**DESCRIPTION OF THE TASK:**
Beginning with the line that contains "mentre l'informazione viene" in the material below, print each line exactly until the line that contains "di 12 corsie" has been printed, then stop.

**DATA SHOWN:**
★ ★ ★ ★ ★

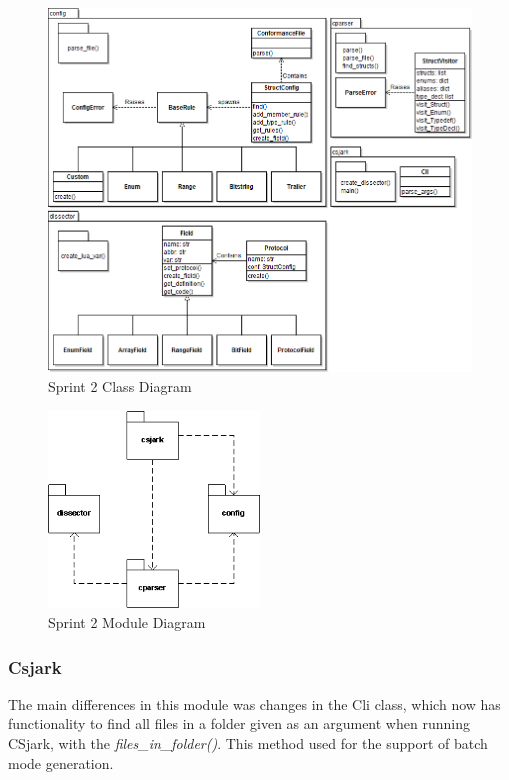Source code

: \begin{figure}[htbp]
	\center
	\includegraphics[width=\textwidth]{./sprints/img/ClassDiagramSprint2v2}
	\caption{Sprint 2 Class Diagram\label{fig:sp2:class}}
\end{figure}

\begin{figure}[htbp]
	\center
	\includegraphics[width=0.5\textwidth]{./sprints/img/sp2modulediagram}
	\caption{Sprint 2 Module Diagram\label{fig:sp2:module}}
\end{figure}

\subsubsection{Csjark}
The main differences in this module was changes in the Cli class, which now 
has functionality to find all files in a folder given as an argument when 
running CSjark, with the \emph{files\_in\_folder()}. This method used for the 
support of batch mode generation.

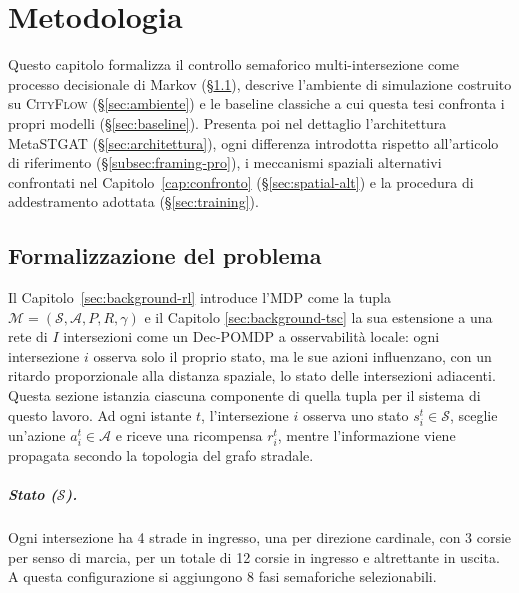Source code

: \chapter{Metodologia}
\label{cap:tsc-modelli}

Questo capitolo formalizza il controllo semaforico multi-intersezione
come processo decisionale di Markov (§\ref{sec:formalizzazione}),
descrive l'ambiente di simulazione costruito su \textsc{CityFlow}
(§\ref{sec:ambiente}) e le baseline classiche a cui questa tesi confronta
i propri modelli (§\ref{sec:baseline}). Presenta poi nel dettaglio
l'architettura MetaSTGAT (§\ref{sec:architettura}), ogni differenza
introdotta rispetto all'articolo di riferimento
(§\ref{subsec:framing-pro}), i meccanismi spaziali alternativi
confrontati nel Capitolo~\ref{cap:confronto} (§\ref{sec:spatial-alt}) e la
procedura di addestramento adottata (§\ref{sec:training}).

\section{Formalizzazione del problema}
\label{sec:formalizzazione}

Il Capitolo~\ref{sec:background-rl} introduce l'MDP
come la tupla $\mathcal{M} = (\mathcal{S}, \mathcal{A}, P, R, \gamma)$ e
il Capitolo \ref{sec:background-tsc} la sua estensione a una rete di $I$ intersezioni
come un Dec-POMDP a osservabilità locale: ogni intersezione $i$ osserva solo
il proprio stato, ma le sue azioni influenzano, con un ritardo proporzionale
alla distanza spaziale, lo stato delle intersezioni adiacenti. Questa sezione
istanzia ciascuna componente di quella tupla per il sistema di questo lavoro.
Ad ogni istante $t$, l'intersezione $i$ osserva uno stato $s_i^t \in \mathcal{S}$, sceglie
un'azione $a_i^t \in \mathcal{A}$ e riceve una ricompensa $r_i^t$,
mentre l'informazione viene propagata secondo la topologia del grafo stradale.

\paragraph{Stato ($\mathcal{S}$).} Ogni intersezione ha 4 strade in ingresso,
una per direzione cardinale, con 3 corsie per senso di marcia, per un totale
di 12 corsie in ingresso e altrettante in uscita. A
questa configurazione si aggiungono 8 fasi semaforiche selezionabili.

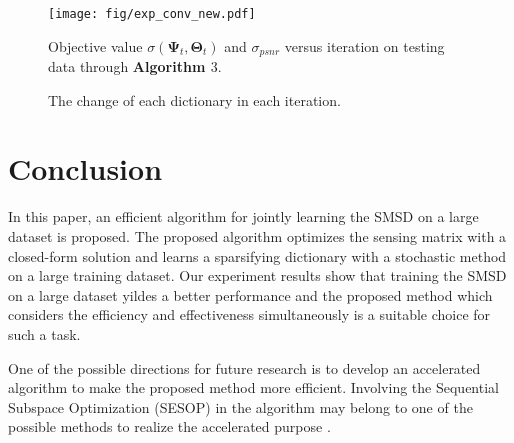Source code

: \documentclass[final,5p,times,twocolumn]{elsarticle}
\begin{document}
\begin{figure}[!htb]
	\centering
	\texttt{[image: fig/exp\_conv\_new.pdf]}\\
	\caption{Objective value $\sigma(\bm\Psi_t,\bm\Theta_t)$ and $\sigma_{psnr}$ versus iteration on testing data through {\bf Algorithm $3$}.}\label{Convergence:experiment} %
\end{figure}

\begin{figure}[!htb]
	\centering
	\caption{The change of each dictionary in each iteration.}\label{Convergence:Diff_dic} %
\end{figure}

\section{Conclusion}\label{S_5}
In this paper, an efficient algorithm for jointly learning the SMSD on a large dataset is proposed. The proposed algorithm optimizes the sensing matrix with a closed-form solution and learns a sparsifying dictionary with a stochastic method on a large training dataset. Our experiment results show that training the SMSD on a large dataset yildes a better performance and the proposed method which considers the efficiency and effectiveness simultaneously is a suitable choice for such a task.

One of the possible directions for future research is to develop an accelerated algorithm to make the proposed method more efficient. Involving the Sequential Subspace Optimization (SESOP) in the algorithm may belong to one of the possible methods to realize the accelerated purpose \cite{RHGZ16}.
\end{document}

★ ★ ★ ★ ★

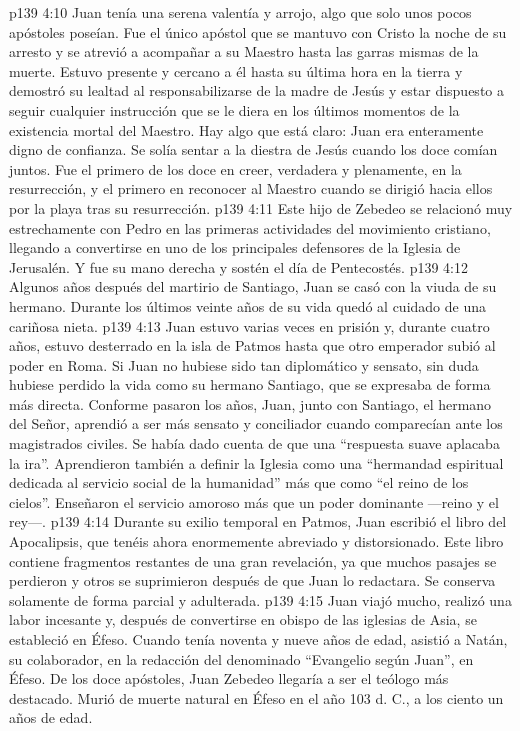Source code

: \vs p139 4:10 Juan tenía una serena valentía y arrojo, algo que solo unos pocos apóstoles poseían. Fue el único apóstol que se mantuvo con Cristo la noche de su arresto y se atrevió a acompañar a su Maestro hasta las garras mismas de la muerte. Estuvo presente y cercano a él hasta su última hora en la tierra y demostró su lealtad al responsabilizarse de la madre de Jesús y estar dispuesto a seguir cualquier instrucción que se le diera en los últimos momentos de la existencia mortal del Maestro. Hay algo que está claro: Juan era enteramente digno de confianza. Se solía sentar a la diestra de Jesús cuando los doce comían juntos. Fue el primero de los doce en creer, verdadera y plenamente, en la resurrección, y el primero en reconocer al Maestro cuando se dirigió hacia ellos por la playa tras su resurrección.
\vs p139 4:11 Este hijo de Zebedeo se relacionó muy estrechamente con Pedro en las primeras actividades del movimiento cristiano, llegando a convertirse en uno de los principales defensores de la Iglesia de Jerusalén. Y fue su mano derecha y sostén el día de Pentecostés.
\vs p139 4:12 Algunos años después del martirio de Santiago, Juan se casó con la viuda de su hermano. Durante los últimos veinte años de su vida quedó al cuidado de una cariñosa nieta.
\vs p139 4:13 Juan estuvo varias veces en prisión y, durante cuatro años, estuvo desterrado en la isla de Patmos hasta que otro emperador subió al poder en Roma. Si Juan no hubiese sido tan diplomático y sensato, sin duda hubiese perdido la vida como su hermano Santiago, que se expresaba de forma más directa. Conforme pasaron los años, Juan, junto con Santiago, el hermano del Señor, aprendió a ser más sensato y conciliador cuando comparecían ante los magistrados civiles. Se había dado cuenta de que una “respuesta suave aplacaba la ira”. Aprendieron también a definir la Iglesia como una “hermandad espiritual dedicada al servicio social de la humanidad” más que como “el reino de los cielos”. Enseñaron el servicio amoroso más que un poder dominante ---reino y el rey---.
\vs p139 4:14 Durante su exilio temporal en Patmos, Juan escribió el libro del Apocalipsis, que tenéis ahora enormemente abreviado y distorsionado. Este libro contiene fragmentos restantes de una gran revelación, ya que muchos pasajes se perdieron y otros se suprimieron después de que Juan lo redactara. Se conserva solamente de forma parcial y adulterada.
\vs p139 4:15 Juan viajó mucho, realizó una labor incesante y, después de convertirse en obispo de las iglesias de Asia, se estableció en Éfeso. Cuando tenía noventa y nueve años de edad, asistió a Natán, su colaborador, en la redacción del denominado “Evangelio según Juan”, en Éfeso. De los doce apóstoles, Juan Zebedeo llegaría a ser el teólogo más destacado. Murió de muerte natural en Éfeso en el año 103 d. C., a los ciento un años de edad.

★ ★ ★ ★ ★

**ANSWER FOR THIS EXERCISE:**
mentre l'informazione viene propagata secondo la topologia del grafo stradale.

\paragraph{Stato ($\mathcal{S}$).} Ogni intersezione ha 4 strade in ingresso,
una per direzione cardinale, con 3 corsie per senso di marcia, per un totale
di 12 corsie in ingresso e altrettante in uscita. A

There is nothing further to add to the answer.